Zwischen Januar und Dezember 2025 gab es 839 Streikankündigungen, was einem Rückgang von 23,66 Prozent gegenüber den 1.099 im Jahr 2024 entspricht.
Die Zahl der Streikankündigungen ist im Jahr 2024 zum ersten Mal zurückgegangen, nachdem sie seit 2021 kontinuierlich angestiegen war, und die 839 im letzten Jahr registrierten Ankündigungen sind der niedrigste Stand seit 2020, einem von der Pandemie geprägten Zeitraum, in dem 650 Ankündigungen registriert wurden, so die Analyse von Lusa auf der Grundlage der von der DGERT bereitgestellten Daten.

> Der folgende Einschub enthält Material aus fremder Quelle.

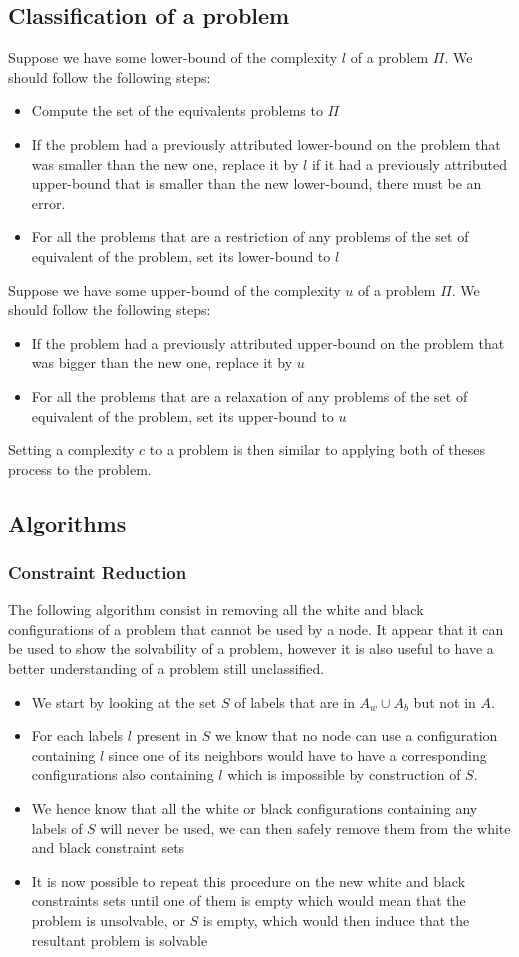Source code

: \documentclass{article}
\theoremstyle{definition}
\begin{document}
\subsection{Classification of a problem}
Suppose we have some lower-bound of the complexity $l$ of a problem $\Pi$. We should follow the following steps:
\begin{itemize}
    \item Compute the set of the equivalents problems to $\Pi$
    \item If the problem had a previously attributed lower-bound on the problem that was smaller than the new one, replace it by $l$ if it had a previously attributed upper-bound that is smaller than the new lower-bound, there must be an error.
    \item For all the problems that are a restriction of any problems of the set of equivalent of the problem, set its lower-bound to $l$
\end{itemize}
Suppose we have some upper-bound of the complexity $u$ of a problem $\Pi$. We should follow the following steps:
\begin{itemize}
    \item If the problem had a previously attributed upper-bound on the problem that was bigger than the new one, replace it by $u$
    \item For all the problems that are a relaxation of any problems of the set of equivalent of the problem, set its upper-bound to $u$
\end{itemize}
Setting a complexity $c$ to a problem is then similar to applying both of theses process to the problem.
\subsection{Algorithms}
\subsubsection{Constraint Reduction}
The following algorithm consist in removing all the white and black configurations of a problem that cannot be used by a node. It appear that it can be used to show the solvability  of a problem, however it is also useful to have a better understanding of a problem still unclassified.
\begin{itemize}
    \item We start by looking at the set $S$ of labels that are in $A_w \cup A_b$ but not in $A$.
    \item For each labels $l$ present in $S$ we know that no node can use a configuration containing $l$ since one of its neighbors would have to have a corresponding configurations also containing $l$ which is impossible by construction of $S$.
    \item We hence know that all the white or black configurations containing any labels of $S$ will never be used, we can then safely remove them from the white and black constraint sets
    \item It is now possible to repeat this procedure on the new white and black constraints sets until one of them is empty which would mean that the problem is unsolvable, or $S$ is empty, which would then induce that the resultant problem is solvable
\end{itemize}
\end{document}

Von den 839 Vorankündigungen, die im Jahr 2025 registriert wurden, entfällt die Mehrheit (661, d. h. 78,8 Prozent) auf den nicht-gewerblichen Sektor des Staates, während die restlichen 178 im gewerblichen Sektor des Staates registriert wurden.
Was die Mindestdienstleistungen betrifft, so gingen sie nach Angaben der DGERT im Jahr 2025 gegenüber dem gleichen Zeitraum des Vorjahres um 7,3 Prozent auf 178 zurück.

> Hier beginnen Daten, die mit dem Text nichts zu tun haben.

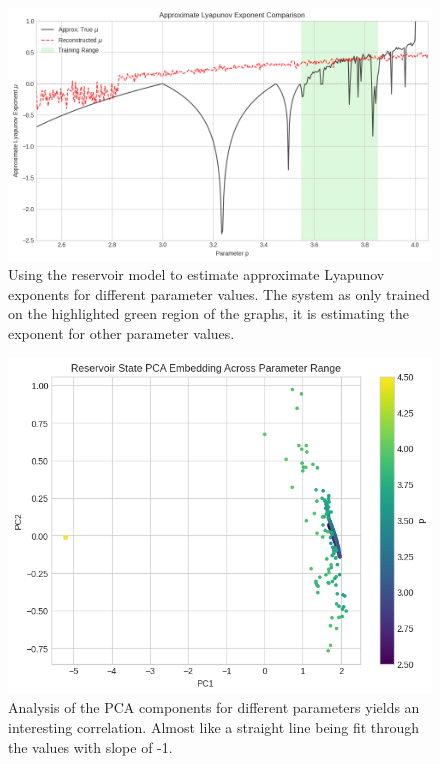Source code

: \documentclass[numbered]{ivt-style/standard}
\begin{document}
\begin{figure}[H]
    \centering
    \includegraphics[width=1\linewidth]{figures/lyapanov_bd_rd.png}
    \caption{Using the reservoir model to estimate approximate Lyapunov exponents for different parameter values. The system as only trained on the highlighted green region of the graphs, it is estimating the exponent for other parameter values.}
    \label{fig:lypanov_bd_rc}
\end{figure}


\begin{figure}[H]
    \centering
    \includegraphics[width=0.8\linewidth]{figures/bd_elm_pca_analysis.png}
    \caption{Analysis of the PCA components for different parameters yields an interesting correlation. Almost like a straight line being fit through the values with slope of -1. }
    \label{fig:bd_4}
\end{figure}
\end{document}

Im Dezember 2025 gab es 64 Streikankündigungen, was einem Rückgang von 72,17 Prozent gegenüber den 230 im Vorjahr entspricht.
Von diesen 64 Streikankündigungen wurden die meisten auch im nicht-gewerblichen Sektor des Staates registriert (56, d.h. 87,5 Prozent), während die übrigen acht im gewerblichen Sektor des Staates stattfanden.

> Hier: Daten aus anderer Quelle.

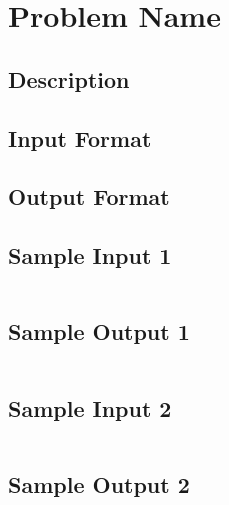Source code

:

\section{Problem Name}

\subsection*{Description}

\subsection*{Input Format}

\subsection*{Output Format}

\subsection*{Sample Input 1}
\begin{verbatim}
\end{verbatim}

\subsection*{Sample Output 1}
\begin{verbatim}
\end{verbatim}

\subsection*{Sample Input 2}
\begin{verbatim}
\end{verbatim}

\subsection*{Sample Output 2}
\begin{verbatim}
\end{verbatim}


\newpage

Aufgeschlüsselt nach Sektoren wurden im letzten Monat des Jahres 2025 die meisten Streikankündigungen im Bereich Verkehr und Lagerei eingereicht (22 Prozent), gefolgt von der verarbeitenden Industrie und den Verwaltungs- und Unterstützungsdiensten (beide 20 Prozent).
Im Dezember wurden 44 verordnete Mindestdienstleistungen verzeichnet, was einem Anstieg von 51,7 Prozent gegenüber den 29 im letzten Monat des Jahres 2024 entspricht.
Der Dezember fiel mit dem Generalstreik zusammen, zu dem CGTP und UGT gegen die von der Regierung vorgeschlagene Überarbeitung des Arbeitsrechts aufgerufen hatten. Es war der fünfte Streik, an dem die beiden Gewerkschaftsbünde teilnahmen, und der erste seit dem gemeinsamen Streik vom 27. Juni 2013.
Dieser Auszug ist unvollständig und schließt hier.